J’ai sincèrement déploré, de prime abord, la barrière de la langue qui m’empêcherait de m’entretenir avec ce singulier personnage tellement gentil qu’il distribue des carambars aux petits n’enfants. Ma déception s’est écourtée lorsque celui-ci m’a déclaré solennellement que « les pires pêchés de la terre sont le fondamentalisme musulman et le communisme ». J’ai eu une petite pensée émue pour la bibliothèque de mon paternel où Marx et Trotsky figurent en bonne place. Je me suis d’ailleurs bien gardée de dire à notre cher bonze que le royalisme qu’il chérissait tellement ne m’apparaissait pas non plus comme inattaquable, pour rester polie.
En même temps, quand tu es paumée au milieu de nulle part, tu te gardes bien d’entrer en conflit idéologique avec celui qui pourrait te larguer sur le bas côté de la route, et où tu auras éventuellement la chance de te faire prendre en stop après une semaine ou deux, par une des rares voitures qui s’aventure dans le coin. D’ailleurs je ne suis pas partie en voyage pour débattre religion avec qui que ce soit.
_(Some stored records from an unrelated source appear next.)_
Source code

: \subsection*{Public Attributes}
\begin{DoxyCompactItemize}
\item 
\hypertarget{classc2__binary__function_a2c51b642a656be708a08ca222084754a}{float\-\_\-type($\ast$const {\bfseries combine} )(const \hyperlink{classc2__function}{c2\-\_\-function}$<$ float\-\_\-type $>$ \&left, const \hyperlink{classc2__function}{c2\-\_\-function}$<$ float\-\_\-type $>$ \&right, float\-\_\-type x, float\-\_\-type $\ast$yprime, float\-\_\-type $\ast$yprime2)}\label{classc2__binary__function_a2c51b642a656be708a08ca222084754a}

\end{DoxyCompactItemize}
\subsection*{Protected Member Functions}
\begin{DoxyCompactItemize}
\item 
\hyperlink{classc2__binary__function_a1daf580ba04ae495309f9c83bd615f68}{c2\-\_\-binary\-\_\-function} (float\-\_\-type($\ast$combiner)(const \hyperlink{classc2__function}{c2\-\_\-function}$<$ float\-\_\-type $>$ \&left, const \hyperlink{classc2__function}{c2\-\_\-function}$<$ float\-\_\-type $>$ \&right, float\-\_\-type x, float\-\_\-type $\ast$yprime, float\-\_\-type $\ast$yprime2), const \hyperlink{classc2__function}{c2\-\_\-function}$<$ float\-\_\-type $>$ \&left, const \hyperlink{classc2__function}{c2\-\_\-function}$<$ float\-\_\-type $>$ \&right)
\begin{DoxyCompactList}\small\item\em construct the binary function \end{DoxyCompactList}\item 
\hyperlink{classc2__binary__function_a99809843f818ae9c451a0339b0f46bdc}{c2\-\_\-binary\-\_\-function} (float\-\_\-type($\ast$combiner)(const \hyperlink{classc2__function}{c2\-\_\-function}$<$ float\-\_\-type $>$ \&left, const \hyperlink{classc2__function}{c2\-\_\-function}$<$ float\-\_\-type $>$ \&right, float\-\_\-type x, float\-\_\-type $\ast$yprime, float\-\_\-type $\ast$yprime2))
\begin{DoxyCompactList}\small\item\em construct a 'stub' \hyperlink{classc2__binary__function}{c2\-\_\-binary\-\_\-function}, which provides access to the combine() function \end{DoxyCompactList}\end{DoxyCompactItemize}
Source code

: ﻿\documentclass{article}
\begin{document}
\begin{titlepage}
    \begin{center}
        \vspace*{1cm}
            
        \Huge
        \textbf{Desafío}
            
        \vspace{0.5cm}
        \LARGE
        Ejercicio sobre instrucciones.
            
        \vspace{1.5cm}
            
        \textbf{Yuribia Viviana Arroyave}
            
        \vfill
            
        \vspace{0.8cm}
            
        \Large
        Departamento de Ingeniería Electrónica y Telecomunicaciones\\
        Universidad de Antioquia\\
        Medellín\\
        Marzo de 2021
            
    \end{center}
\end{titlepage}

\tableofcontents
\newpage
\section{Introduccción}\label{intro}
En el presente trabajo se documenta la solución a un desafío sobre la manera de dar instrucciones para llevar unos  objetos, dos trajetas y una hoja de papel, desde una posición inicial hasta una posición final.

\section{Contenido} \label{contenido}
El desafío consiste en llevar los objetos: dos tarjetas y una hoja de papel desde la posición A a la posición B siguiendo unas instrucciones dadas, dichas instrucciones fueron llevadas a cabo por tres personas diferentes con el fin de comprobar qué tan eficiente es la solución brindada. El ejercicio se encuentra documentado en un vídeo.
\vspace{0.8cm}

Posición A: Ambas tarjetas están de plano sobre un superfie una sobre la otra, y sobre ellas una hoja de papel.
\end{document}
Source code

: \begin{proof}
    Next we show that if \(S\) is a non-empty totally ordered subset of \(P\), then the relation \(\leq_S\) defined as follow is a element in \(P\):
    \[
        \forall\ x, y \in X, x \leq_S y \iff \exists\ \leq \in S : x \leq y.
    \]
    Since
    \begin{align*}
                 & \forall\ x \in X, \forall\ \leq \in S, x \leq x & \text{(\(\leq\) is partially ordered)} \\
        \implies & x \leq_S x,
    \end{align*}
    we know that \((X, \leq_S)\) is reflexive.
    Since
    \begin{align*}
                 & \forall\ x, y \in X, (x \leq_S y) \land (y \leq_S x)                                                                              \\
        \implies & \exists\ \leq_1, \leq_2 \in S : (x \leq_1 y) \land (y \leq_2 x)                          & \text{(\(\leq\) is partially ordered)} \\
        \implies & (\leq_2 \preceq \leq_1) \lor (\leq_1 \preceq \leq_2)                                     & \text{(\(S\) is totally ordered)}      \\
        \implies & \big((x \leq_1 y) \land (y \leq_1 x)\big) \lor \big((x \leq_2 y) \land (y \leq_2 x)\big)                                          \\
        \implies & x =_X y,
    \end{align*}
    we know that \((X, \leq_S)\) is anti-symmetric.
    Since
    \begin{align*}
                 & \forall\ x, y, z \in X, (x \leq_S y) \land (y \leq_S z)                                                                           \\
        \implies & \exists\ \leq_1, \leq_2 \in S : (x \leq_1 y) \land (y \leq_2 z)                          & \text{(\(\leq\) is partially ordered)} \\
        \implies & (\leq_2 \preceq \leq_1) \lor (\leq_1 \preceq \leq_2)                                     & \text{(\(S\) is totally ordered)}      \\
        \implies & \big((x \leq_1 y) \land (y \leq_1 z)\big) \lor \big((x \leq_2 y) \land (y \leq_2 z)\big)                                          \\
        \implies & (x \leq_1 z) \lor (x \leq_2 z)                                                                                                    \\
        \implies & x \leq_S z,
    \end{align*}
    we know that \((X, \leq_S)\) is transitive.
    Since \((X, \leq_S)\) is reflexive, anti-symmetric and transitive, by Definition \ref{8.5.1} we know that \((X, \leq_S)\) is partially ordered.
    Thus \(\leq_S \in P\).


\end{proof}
Au moins, nous avons pu visiter sa jolie petite église, où Bambi s’est vu plus ou moins forcé à embrasser l’icône à l’entrée, pour éventuellement chopper aux passages les bactéries de tous les fidèles du coin. Nous avons également pu admirer son (hideux) portrait tout juste fini qu’il accrocherait non pas dans son église, mais chez lui, pour le plaisir de son seul regard. Pour la leçon d’humilité, on repassera.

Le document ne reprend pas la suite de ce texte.